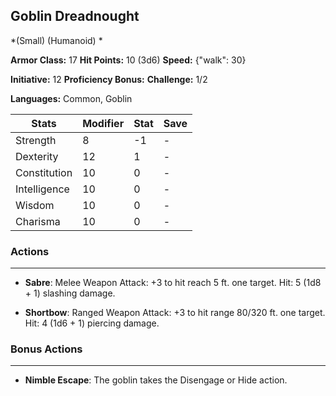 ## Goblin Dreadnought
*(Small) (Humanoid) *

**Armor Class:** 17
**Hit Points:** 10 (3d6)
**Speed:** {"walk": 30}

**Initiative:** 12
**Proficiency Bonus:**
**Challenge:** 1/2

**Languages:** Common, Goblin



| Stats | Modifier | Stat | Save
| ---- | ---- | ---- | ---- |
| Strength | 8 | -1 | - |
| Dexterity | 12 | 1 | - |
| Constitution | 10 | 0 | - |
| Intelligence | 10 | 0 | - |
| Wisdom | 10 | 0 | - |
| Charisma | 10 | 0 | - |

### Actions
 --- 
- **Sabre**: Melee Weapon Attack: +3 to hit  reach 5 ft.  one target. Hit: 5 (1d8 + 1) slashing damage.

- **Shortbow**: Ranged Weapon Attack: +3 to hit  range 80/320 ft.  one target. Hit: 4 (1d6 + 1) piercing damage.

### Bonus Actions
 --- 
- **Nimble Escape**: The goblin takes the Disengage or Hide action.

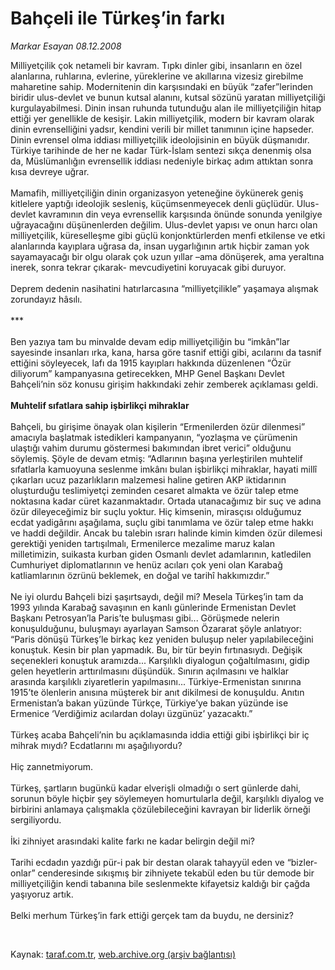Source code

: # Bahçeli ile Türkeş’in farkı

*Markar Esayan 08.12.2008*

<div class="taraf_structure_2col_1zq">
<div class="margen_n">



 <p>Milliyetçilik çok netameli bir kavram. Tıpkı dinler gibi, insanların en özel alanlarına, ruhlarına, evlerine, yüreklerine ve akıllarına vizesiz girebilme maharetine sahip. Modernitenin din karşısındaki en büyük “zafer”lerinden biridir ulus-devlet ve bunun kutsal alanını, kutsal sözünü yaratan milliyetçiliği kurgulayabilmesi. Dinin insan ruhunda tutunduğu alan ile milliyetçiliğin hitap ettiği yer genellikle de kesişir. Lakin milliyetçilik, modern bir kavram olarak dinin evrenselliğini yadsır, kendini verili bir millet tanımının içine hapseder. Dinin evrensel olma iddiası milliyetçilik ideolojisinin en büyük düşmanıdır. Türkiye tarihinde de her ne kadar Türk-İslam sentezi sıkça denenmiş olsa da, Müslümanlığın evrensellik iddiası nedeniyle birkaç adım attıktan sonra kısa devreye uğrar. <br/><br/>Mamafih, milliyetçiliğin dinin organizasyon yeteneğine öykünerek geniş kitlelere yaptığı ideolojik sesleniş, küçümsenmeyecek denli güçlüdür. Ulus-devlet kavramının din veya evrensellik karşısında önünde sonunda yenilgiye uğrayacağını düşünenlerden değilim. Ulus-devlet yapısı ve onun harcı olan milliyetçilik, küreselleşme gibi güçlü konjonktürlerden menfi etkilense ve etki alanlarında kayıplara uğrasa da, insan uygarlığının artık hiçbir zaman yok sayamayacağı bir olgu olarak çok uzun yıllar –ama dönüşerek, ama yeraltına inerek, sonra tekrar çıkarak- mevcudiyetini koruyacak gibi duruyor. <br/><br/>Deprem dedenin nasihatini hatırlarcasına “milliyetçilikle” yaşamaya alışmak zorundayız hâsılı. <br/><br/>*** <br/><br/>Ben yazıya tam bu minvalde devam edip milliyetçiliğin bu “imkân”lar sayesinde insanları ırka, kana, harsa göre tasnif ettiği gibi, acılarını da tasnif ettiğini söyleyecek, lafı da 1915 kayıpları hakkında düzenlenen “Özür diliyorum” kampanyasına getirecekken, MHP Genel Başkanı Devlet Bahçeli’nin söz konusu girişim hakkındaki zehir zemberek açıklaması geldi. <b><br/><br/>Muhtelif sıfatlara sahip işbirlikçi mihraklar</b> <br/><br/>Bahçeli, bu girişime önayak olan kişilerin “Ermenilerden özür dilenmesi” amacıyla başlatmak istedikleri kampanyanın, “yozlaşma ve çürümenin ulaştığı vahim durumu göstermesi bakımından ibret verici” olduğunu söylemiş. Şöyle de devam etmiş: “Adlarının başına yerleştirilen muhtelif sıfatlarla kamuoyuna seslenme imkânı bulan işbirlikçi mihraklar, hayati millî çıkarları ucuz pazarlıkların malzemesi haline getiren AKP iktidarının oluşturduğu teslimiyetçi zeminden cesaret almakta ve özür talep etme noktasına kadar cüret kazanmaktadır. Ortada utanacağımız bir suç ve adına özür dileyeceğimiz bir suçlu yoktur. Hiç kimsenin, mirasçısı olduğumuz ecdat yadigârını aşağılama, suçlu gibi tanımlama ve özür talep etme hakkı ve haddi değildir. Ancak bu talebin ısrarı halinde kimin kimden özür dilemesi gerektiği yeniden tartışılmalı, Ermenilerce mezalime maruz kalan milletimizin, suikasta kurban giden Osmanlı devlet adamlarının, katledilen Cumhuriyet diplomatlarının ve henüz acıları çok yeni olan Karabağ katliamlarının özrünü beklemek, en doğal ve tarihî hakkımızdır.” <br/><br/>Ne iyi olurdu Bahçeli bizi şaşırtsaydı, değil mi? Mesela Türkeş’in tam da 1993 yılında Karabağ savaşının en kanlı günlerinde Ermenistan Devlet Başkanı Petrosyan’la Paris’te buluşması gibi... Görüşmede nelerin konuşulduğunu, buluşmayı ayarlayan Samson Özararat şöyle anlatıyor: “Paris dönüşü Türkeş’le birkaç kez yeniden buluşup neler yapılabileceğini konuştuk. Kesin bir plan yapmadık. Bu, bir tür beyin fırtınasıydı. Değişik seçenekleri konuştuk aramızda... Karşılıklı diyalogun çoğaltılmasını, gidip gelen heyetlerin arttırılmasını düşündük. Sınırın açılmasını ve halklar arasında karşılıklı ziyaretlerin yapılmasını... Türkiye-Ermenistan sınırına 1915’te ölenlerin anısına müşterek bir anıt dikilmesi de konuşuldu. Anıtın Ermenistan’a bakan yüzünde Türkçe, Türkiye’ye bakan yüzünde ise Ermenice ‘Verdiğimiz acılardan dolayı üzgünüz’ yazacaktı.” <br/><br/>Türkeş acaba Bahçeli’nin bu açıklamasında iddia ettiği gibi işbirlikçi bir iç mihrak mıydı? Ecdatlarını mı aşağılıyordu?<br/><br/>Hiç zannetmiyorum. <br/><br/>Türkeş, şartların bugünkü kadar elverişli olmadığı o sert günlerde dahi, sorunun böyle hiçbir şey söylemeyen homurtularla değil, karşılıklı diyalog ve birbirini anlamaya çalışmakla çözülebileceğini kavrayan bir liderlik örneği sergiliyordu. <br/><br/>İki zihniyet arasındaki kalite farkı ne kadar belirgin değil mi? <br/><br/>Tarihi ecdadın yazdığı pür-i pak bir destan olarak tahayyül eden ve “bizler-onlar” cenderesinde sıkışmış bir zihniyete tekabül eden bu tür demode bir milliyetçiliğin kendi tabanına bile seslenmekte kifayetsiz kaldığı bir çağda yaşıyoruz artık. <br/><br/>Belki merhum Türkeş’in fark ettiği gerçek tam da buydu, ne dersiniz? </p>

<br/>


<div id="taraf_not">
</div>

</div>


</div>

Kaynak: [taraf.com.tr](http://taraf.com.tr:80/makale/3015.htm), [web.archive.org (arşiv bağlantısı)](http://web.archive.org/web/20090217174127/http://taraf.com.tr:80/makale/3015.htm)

REQUIRED ACTION ->
The expected result is the complete listing above, printed exactly, with no pictures.

RESPONSE TO THE TASK ->
 ## Goblin Dreadnought
*(Small) (Humanoid) *

**Armor Class:** 17
**Hit Points:** 10 (3d6)
**Speed:** {"walk": 30}

**Initiative:** 12
**Proficiency Bonus:**
**Challenge:** 1/2

**Languages:** Common, Goblin



| Stats | Modifier | Stat | Save
| ---- | ---- | ---- | ---- |
| Strength | 8 | -1 | - |
| Dexterity | 12 | 1 | - |
| Constitution | 10 | 0 | - |
| Intelligence | 10 | 0 | - |
| Wisdom | 10 | 0 | - |
| Charisma | 10 | 0 | - |

### Actions
 --- 
- **Sabre**: Melee Weapon Attack: +3 to hit  reach 5 ft.  one target. Hit: 5 (1d8 + 1) slashing damage.

- **Shortbow**: Ranged Weapon Attack: +3 to hit  range 80/320 ft.  one target. Hit: 4 (1d6 + 1) piercing damage.

### Bonus Actions
 --- 
- **Nimble Escape**: The goblin takes the Disengage or Hide action.

Source code

: # Bahçeli ile Türkeş’in farkı

*Markar Esayan 08.12.2008*

<div class="taraf_structure_2col_1zq">
<div class="margen_n">



 <p>Milliyetçilik çok netameli bir kavram. Tıpkı dinler gibi, insanların en özel alanlarına, ruhlarına, evlerine, yüreklerine ve akıllarına vizesiz girebilme maharetine sahip. Modernitenin din karşısındaki en büyük “zafer”lerinden biridir ulus-devlet ve bunun kutsal alanını, kutsal sözünü yaratan milliyetçiliği kurgulayabilmesi. Dinin insan ruhunda tutunduğu alan ile milliyetçiliğin hitap ettiği yer genellikle de kesişir. Lakin milliyetçilik, modern bir kavram olarak dinin evrenselliğini yadsır, kendini verili bir millet tanımının içine hapseder. Dinin evrensel olma iddiası milliyetçilik ideolojisinin en büyük düşmanıdır. Türkiye tarihinde de her ne kadar Türk-İslam sentezi sıkça denenmiş olsa da, Müslümanlığın evrensellik iddiası nedeniyle birkaç adım attıktan sonra kısa devreye uğrar. <br/><br/>Mamafih, milliyetçiliğin dinin organizasyon yeteneğine öykünerek geniş kitlelere yaptığı ideolojik sesleniş, küçümsenmeyecek denli güçlüdür. Ulus-devlet kavramının din veya evrensellik karşısında önünde sonunda yenilgiye uğrayacağını düşünenlerden değilim. Ulus-devlet yapısı ve onun harcı olan milliyetçilik, küreselleşme gibi güçlü konjonktürlerden menfi etkilense ve etki alanlarında kayıplara uğrasa da, insan uygarlığının artık hiçbir zaman yok sayamayacağı bir olgu olarak çok uzun yıllar –ama dönüşerek, ama yeraltına inerek, sonra tekrar çıkarak- mevcudiyetini koruyacak gibi duruyor. <br/><br/>Deprem dedenin nasihatini hatırlarcasına “milliyetçilikle” yaşamaya alışmak zorundayız hâsılı. <br/><br/>*** <br/><br/>Ben yazıya tam bu minvalde devam edip milliyetçiliğin bu “imkân”lar sayesinde insanları ırka, kana, harsa göre tasnif ettiği gibi, acılarını da tasnif ettiğini söyleyecek, lafı da 1915 kayıpları hakkında düzenlenen “Özür diliyorum” kampanyasına getirecekken, MHP Genel Başkanı Devlet Bahçeli’nin söz konusu girişim hakkındaki zehir zemberek açıklaması geldi. <b><br/><br/>Muhtelif sıfatlara sahip işbirlikçi mihraklar</b> <br/><br/>Bahçeli, bu girişime önayak olan kişilerin “Ermenilerden özür dilenmesi” amacıyla başlatmak istedikleri kampanyanın, “yozlaşma ve çürümenin ulaştığı vahim durumu göstermesi bakımından ibret verici” olduğunu söylemiş. Şöyle de devam etmiş: “Adlarının başına yerleştirilen muhtelif sıfatlarla kamuoyuna seslenme imkânı bulan işbirlikçi mihraklar, hayati millî çıkarları ucuz pazarlıkların malzemesi haline getiren AKP iktidarının oluşturduğu teslimiyetçi zeminden cesaret almakta ve özür talep etme noktasına kadar cüret kazanmaktadır. Ortada utanacağımız bir suç ve adına özür dileyeceğimiz bir suçlu yoktur. Hiç kimsenin, mirasçısı olduğumuz ecdat yadigârını aşağılama, suçlu gibi tanımlama ve özür talep etme hakkı ve haddi değildir. Ancak bu talebin ısrarı halinde kimin kimden özür dilemesi gerektiği yeniden tartışılmalı, Ermenilerce mezalime maruz kalan milletimizin, suikasta kurban giden Osmanlı devlet adamlarının, katledilen Cumhuriyet diplomatlarının ve henüz acıları çok yeni olan Karabağ katliamlarının özrünü beklemek, en doğal ve tarihî hakkımızdır.” <br/><br/>Ne iyi olurdu Bahçeli bizi şaşırtsaydı, değil mi? Mesela Türkeş’in tam da 1993 yılında Karabağ savaşının en kanlı günlerinde Ermenistan Devlet Başkanı Petrosyan’la Paris’te buluşması gibi... Görüşmede nelerin konuşulduğunu, buluşmayı ayarlayan Samson Özararat şöyle anlatıyor: “Paris dönüşü Türkeş’le birkaç kez yeniden buluşup neler yapılabileceğini konuştuk. Kesin bir plan yapmadık. Bu, bir tür beyin fırtınasıydı. Değişik seçenekleri konuştuk aramızda... Karşılıklı diyalogun çoğaltılmasını, gidip gelen heyetlerin arttırılmasını düşündük. Sınırın açılmasını ve halklar arasında karşılıklı ziyaretlerin yapılmasını... Türkiye-Ermenistan sınırına 1915’te ölenlerin anısına müşterek bir anıt dikilmesi de konuşuldu. Anıtın Ermenistan’a bakan yüzünde Türkçe, Türkiye’ye bakan yüzünde ise Ermenice ‘Verdiğimiz acılardan dolayı üzgünüz’ yazacaktı.” <br/><br/>Türkeş acaba Bahçeli’nin bu açıklamasında iddia ettiği gibi işbirlikçi bir iç mihrak mıydı? Ecdatlarını mı aşağılıyordu?<br/><br/>Hiç zannetmiyorum. <br/><br/>Türkeş, şartların bugünkü kadar elverişli olmadığı o sert günlerde dahi, sorunun böyle hiçbir şey söylemeyen homurtularla değil, karşılıklı diyalog ve birbirini anlamaya çalışmakla çözülebileceğini kavrayan bir liderlik örneği sergiliyordu. <br/><br/>İki zihniyet arasındaki kalite farkı ne kadar belirgin değil mi? <br/><br/>Tarihi ecdadın yazdığı pür-i pak bir destan olarak tahayyül eden ve “bizler-onlar” cenderesinde sıkışmış bir zihniyete tekabül eden bu tür demode bir milliyetçiliğin kendi tabanına bile seslenmekte kifayetsiz kaldığı bir çağda yaşıyoruz artık. <br/><br/>Belki merhum Türkeş’in fark ettiği gerçek tam da buydu, ne dersiniz? </p>

<br/>


<div id="taraf_not">
</div>

</div>


</div>

Kaynak: [taraf.com.tr](http://taraf.com.tr:80/makale/3015.htm), [web.archive.org (arşiv bağlantısı)](http://web.archive.org/web/20090217174127/http://taraf.com.tr:80/makale/3015.htm)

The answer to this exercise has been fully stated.